В аэропорту мы первым делом встали в очередь, дабы сдать багаж. И тут к нам подошел низенький человек в точно такой же огромной круглой кепке, какая красовалась на голове обманщика-продавца, не имеющего привычки давать сдачу, и длинным носом, загибающимся вниз, под самое основание густых иссиня-черных усов, похожих на перевернутую вверх тормашками омегу – букву, исключенную из русского алфавита в 1708 году, когда первый наш русский император Петр Великий произвел реформу печатного кириллического полуустава. Подошел и попросил оформить часть его багажа на мое имя.

– У вас всего два мест! – с некоторым удивлением воскликнул он и, гордо указав на свой багаж, вытянувшийся в длину метров на пять, и где не хватало одной только собачонки, которая, если б была, то за время дороги могла бы подрасти, если верить С.Я. Маршаку, добавил: – А у меня во сколько! Во! И это мое!
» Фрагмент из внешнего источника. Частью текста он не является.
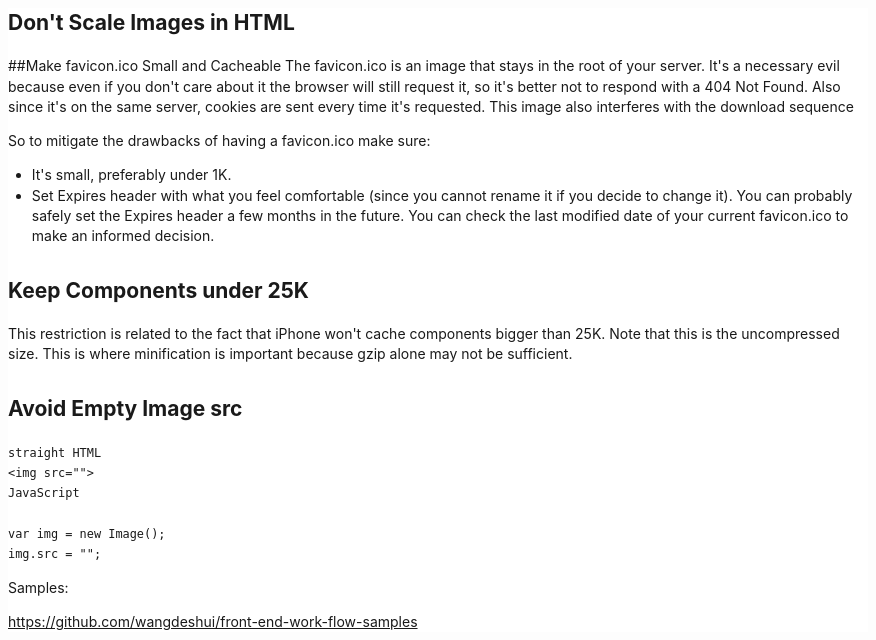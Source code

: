 ## Don't Scale Images in HTML

##Make favicon.ico Small and Cacheable
The favicon.ico is an image that stays in the root of your server. It's a necessary evil because even if you don't care about it the browser will still request it, so it's better not to respond with a 404 Not Found. Also since it's on the same server, cookies are sent every time it's requested. This image also interferes with the download sequence

So to mitigate the drawbacks of having a favicon.ico make sure:
* It's small, preferably under 1K.
* Set Expires header with what you feel comfortable (since you cannot rename it if you decide to change it). You can probably safely set the Expires header a few months in the future. You can check the last modified date of your current favicon.ico to make an informed decision.

## Keep Components under 25K
This restriction is related to the fact that iPhone won't cache components bigger than 25K. Note that this is the uncompressed size. This is where minification is important because gzip alone may not be sufficient.

## Avoid Empty Image src
	straight HTML
	<img src="">
	JavaScript
	
	var img = new Image();
	img.src = "";
	
	

Samples:

<https://github.com/wangdeshui/front-end-work-flow-samples>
И он ткнул указательным пальцем на огромную коробку с телевизором,

кальян,

чемодан,

саквояж,

картину,

корзину,

картонку...

Не хватало лишь маленькой собачонки!

– А это что у вас? Киньжали? – спросил он, с любопытством уставившись на чрезвычайно устрашающие острия шампуров, и категорично заявил: – Не примут! Точно не примут! Это острый колющая предмета!

– Спасибо, что предупредили, – поблагодарила я незнакомца и вытащила из сумки шампуры. У родительницы моей в этот момент сердце сжалось, душа ее жаждала подвига, и она с радостью согласилась записать добрую половину чужого багажа на мое имя, дабы маленькому человечку в блинообразной кепке не пришлось платить за лишний вес своих вещей.

– Спасибо, спасибо, спасибо! – взахлеб повторял он – такое впечатление, будто устанавливал новый рекорд произнесения слова «спасибо» на скорость. Немного успокоившись, но все еще чувствуя себя нашим должником, он, внимательно оглядев меня с головы до ног, заявил восторженно, обратившись к маме: – Очень красивый у вас сестра! Очень! И не будь он такой косой, я бы женил на ней младшего сына! Спасибо! Спасибо! Спасибо! – торопливо пролепетал он и растворился в толпе.

– Я?! Я – косая?! – запинаясь, уж как-то слишком возбужденно терзала я мамашу, которую восточный человек, путаясь в окончаниях мужского и женского рода, принял за мою старшую сестру.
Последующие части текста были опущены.